The United States Court of Federal Claims recently issued an opinion discussing the six-year statute of limitations on fraud claims. In Lodge Constr., Inc. v. United States, No. 13-499, 2021 WL 1418847 (Fed. Cl. Apr. 14, 2021) the court concluded that the six-year statute of limitations period begins to run when an alleged fraud is committed.
The Army Corps of Engineers awarded a contract to the plaintiff to repair a levee in Florida. As part of its work, the plaintiff designed and built a temporary cofferdam.1 After plaintiff constructed the cofferdam, which was previously approved by the Government, water breached portions of the structure's wall.
The Government then retroactively disapproved of the plaintiff's design of the cofferdam and requested that plaintiff submit a new design. In lieu of submitting a new design, plaintiff submitted two certified claims for its work on the project.

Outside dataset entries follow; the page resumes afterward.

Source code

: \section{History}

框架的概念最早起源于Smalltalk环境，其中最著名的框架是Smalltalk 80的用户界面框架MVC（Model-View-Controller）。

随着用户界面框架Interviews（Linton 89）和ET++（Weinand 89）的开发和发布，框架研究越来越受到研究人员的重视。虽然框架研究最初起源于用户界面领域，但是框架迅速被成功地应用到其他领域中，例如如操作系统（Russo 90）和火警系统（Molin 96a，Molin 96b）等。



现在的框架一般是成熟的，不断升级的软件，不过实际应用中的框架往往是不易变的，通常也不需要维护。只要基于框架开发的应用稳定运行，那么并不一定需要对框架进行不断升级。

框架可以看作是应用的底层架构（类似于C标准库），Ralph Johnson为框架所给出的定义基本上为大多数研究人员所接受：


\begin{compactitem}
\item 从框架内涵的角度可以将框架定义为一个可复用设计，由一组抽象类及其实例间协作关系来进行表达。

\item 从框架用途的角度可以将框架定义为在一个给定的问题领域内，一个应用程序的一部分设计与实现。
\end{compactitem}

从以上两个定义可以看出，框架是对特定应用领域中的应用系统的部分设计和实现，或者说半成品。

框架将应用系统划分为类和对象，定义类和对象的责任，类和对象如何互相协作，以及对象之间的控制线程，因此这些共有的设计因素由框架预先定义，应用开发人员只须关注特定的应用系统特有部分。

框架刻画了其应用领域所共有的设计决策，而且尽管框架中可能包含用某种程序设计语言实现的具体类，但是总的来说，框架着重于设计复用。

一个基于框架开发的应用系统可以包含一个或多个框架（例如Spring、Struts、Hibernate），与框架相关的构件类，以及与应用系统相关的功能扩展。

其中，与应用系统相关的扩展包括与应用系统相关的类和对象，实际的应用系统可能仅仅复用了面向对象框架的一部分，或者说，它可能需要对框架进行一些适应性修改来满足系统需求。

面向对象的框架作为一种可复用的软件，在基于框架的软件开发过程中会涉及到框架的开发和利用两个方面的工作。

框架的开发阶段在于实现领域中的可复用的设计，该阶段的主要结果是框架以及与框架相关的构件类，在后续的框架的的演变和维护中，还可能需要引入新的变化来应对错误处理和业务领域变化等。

The Government subsequently terminated the plaintiff for failing to submit the new design and denied the plaintiff's claims. The plaintiff, in turn, brought suit against the Government, which asserted counterclaims alleging that the plaintiff committed fraud in submission of its claim.
The plaintiff, after a few years of discovery, moved for summary judgment as to the Government's fraud claims, claiming that they were time-barred under the anti-fraud provision of the Contract Disputes Act (CDA). It argued that the CDA required that "[l]iability under this paragraph…be determined within 6 years of the commission of the misrepresentation of fact or fraud."2 The Government argued that the court should apply the "discovery rule" that triggers the limitations period only after the Government knew or should have known about the alleged fraud.
The Court's Decision
The court, citing the U.S. Supreme Court, sided with the plaintiff and held that under a plain reading of the CDA, the "six-year clock begins ticking when the fraud occurs, not when the Government discovers it."3 Further, the court found that when the CDA used "determined," it meant a binding court ruling and could not mean a determination by a governmental organization.
This will likely have multiple negative ramifications for contractors going forward. Most importantly, it could lead the government to more forcefully and frequently assert fraud-based claims. This decision may also lead to congressional action to amend the CDA to provide the Government additional time to file its claims.